When I think of why I love this club, I think of class, quality, and aesthetics. I want caviar again. I want my mind and heart to scroll through names that will stir my blood and grow goosebumps all down my arms, making me shiver in the moment and again in the memories those moments evoke.
I’ll admit that Suarez is capable of creating those moments; he’s done it for Liverpool and he’s done it for Uruguay and he did it for Ajax.
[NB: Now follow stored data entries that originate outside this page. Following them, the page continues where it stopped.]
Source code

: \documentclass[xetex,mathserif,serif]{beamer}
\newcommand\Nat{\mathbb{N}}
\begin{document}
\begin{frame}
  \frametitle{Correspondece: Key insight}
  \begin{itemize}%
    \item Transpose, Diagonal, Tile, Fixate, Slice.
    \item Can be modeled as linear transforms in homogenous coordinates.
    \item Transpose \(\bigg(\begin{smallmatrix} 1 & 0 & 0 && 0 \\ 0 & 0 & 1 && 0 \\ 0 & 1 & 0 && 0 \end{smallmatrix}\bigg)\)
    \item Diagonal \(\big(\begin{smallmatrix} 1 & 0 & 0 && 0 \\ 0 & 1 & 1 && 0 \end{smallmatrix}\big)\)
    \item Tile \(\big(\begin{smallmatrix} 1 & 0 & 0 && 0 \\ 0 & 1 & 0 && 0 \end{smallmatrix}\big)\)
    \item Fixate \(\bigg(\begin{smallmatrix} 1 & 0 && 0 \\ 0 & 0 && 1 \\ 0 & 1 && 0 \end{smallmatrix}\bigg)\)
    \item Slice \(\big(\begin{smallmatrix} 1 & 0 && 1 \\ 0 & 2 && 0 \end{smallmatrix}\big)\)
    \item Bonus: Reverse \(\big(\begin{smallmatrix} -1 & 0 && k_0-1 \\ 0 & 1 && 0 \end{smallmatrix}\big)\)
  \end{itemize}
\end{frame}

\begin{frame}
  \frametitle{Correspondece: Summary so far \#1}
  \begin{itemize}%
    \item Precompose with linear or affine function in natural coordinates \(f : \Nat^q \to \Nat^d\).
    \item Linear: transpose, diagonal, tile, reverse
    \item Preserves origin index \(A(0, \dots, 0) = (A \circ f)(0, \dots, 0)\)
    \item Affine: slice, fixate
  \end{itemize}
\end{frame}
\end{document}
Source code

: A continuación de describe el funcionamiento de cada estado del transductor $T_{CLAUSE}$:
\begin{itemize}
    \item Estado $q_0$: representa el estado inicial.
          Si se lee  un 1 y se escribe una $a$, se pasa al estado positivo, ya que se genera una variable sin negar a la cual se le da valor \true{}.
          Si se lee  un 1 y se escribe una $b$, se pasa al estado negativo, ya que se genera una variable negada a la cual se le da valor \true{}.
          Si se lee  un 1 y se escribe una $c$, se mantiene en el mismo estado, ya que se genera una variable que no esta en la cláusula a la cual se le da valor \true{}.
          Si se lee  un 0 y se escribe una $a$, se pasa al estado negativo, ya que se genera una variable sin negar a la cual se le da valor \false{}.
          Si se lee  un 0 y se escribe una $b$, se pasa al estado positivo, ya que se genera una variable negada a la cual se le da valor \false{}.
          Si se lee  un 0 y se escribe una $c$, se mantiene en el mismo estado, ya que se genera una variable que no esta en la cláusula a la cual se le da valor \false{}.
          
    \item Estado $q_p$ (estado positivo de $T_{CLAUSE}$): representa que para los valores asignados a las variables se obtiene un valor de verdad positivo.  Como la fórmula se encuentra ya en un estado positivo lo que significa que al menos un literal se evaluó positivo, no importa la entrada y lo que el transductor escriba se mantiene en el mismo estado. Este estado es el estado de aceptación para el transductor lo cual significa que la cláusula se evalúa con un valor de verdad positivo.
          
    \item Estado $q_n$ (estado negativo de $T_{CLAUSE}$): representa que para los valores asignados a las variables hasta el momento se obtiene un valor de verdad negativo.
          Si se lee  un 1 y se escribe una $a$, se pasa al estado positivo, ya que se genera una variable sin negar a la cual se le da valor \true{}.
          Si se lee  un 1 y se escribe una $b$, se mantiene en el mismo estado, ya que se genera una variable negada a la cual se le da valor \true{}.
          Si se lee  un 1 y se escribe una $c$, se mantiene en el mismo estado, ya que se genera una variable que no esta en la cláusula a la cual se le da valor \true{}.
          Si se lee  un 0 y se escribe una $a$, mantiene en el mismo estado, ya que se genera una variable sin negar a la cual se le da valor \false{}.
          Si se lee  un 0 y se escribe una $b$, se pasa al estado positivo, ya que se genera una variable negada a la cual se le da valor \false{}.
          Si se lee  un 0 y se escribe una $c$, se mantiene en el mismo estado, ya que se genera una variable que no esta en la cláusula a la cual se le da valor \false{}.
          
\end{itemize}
However, I’m still not convinced that he has the ingredients to play for Arsenal.
After all, when I think back on more glorious days and venerated names—and I’ll admit that some of this is probably down to myopia or ahistoric amnesia—those memories are devoid of any unpleasantries.
In the recesses of my mind, I’m sure there are instances that I’m not proud of, that Henry or Bergkamp or Adams got away with something, but those feel like little, lurking moments that can safely and legitimately be swept away by the passage of time, dwarfed as they are by the larger canvas of accomplishments that each player has created.
Now, I know that footballers are not called on to be saints, whether they play for Arsenal or anywhere else, but we do claim to play by certain value.
Speaking in Jakarta the other day, Arsène said, “I still believe that, even if we are in a stronger financial position, all of our values still have to be the same.”
He went on to focus on developing young players (which is still important), but he also admitted that “for years, we were out of the race for the top-level transfers, but we are coming back now”. When it comes to statistics, it’s hard to argue against Suarez being a top-level transfer. He scored 23 league goals and might have won the Golden Boot if he hadn’t bit Ivanovic.